→ **Work order**
Scan the listing below. Report each line that includes "real".

_ _ _ _ _

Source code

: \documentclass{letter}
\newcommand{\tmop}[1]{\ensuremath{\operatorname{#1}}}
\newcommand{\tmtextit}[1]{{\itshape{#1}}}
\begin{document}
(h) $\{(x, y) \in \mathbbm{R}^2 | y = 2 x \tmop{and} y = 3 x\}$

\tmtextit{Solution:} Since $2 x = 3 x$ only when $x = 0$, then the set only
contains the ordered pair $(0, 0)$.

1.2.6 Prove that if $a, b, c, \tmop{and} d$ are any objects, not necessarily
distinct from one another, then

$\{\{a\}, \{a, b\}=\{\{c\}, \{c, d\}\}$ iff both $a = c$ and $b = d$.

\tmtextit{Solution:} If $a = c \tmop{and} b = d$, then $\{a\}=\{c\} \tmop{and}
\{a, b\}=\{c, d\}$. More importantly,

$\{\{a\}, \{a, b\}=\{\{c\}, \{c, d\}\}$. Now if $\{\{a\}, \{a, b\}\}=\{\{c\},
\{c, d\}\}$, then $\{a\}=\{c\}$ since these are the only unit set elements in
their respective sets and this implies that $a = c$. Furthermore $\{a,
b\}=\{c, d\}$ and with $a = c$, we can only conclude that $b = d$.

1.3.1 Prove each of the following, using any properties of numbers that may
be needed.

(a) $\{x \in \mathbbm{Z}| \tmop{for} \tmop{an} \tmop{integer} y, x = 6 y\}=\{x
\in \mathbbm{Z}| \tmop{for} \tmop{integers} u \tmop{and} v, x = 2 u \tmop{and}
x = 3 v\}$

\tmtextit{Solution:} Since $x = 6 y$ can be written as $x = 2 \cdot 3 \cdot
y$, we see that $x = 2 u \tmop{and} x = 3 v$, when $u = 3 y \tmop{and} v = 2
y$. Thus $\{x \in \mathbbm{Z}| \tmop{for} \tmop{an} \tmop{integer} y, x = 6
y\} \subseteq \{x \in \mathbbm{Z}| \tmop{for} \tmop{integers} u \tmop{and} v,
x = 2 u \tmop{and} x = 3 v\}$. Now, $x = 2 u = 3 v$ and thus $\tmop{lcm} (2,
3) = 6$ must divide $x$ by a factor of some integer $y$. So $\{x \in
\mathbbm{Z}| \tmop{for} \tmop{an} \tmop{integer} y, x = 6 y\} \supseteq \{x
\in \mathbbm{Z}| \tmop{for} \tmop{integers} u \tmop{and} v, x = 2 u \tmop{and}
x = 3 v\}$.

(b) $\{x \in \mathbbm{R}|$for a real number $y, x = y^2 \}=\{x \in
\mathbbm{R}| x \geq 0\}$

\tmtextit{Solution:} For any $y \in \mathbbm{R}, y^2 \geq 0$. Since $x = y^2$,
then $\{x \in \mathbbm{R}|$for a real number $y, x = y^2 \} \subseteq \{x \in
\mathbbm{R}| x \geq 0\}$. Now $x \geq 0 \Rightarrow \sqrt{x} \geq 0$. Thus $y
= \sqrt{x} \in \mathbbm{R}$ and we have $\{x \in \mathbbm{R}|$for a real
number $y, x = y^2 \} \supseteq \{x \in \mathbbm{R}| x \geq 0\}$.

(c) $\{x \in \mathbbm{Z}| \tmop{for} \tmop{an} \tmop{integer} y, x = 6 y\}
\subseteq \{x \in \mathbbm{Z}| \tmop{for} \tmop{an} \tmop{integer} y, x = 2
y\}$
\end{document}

_ _ _ _ _

→ **Written solution**
(b) $\{x \in \mathbbm{R}|$for a real number $y, x = y^2 \}=\{x \in
then $\{x \in \mathbbm{R}|$for a real number $y, x = y^2 \} \subseteq \{x \in
= \sqrt{x} \in \mathbbm{R}$ and we have $\{x \in \mathbbm{R}|$for a real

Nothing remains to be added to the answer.